In the latest Thematic report, AmBank Research explained that there will be a substantial emphasis on sustainability as recovery takes place in the post-Covid-19 world. As such, companies will need to implement long-term sustainability strategies that allow them to capture new opportunities, broaden their horizon, and shape their post-pandemic futures. Survival alone is not enough in the setting of this new normal, said the research house.
“In pursuing the debt-for-sustainability swap in the context of corporate debt restructuring, an option is to have a government-sponsored corporate debt restructuring fund,” AmBank Research went on to elaborate. In this scenario, the fund will buy the non-performing loans belonging to viable companies from banks. Following that, the companies can then service their “new” loans at a prearranged discount (from the purchase value of the debts), provided that they comply with sustainability regulations in their operations or supply chains.
In opting for this alternative, however, it is crucial that the government takes into consideration its fiscal space, limitations, as well as debt sustainability concerns – particularly with the record spending that has been carried out over the past few months.

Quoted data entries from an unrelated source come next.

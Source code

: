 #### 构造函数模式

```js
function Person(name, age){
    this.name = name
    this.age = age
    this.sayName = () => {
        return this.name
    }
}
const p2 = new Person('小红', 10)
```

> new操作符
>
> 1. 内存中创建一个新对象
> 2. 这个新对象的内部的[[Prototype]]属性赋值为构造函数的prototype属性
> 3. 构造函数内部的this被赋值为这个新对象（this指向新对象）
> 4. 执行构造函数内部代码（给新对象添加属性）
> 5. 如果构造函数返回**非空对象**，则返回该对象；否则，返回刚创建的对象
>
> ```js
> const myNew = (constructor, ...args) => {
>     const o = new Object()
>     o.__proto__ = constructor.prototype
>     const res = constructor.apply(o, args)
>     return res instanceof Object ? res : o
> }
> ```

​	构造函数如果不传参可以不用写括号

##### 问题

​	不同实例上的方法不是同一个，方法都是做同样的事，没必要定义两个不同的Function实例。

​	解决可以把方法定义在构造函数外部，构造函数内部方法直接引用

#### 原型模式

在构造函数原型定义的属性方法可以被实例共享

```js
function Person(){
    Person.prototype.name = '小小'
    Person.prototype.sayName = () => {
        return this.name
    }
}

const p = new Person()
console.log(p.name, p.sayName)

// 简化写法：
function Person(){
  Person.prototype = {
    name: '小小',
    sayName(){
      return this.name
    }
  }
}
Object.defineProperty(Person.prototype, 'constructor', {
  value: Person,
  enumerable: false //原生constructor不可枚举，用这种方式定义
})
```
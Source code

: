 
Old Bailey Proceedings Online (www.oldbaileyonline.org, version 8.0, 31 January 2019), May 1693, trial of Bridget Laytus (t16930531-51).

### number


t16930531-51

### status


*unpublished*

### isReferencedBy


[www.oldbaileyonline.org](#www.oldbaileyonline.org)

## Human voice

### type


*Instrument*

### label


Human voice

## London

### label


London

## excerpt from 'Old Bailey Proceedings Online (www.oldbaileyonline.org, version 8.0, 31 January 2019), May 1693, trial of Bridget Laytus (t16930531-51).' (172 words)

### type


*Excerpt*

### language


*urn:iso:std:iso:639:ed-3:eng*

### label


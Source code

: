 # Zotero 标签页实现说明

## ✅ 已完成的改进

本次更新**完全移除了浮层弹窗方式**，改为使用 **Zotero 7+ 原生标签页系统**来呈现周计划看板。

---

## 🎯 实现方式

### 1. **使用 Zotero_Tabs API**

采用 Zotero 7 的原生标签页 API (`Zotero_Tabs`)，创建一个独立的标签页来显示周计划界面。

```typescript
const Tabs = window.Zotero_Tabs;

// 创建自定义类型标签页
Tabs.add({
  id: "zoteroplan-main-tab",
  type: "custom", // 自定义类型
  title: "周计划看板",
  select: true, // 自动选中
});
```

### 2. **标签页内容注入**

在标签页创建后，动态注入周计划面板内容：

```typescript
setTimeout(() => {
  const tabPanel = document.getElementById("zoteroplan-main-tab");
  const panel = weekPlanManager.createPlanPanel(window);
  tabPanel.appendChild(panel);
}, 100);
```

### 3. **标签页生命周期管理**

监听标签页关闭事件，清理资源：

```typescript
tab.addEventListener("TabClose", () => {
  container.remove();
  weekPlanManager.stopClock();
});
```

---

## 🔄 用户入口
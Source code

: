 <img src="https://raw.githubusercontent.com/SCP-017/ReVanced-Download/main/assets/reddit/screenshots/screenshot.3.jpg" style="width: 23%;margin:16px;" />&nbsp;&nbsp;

Another option proposed by AmBank Research is a well-designed approach that would leverage bilateral and multilateral development finance institutions, private investors, and private equity funds. With this, the government will be able to reduce the use of its limited financial resources.
“In both scenarios, it could be done through a sustainability-linked loan (with measurable performance targets), a transition loan (supporting green business practices), or other green instruments (such as green bonds),” AmBank Research further explained.
The research house also said that in designing the debt-for-sustainability swap framework, the government needs to set objectives that will enable a timely restructuring of debt and access to sustainability financing for viable companies. “The government should also facilitate the exit of non-viable businesses to avoid the rise of ‘zombie firms’,” it said. To clarify, zombie firms are companies that earn just enough to continue operating, but are unable to cover their debt servicing costs.
AmBank Research further noted that it will not be easy to identify companies that are viable in the long run. As such, the government should work closely with banks to gather detailed data on companies and sectors as these institutions are experienced in carrying out such assessments.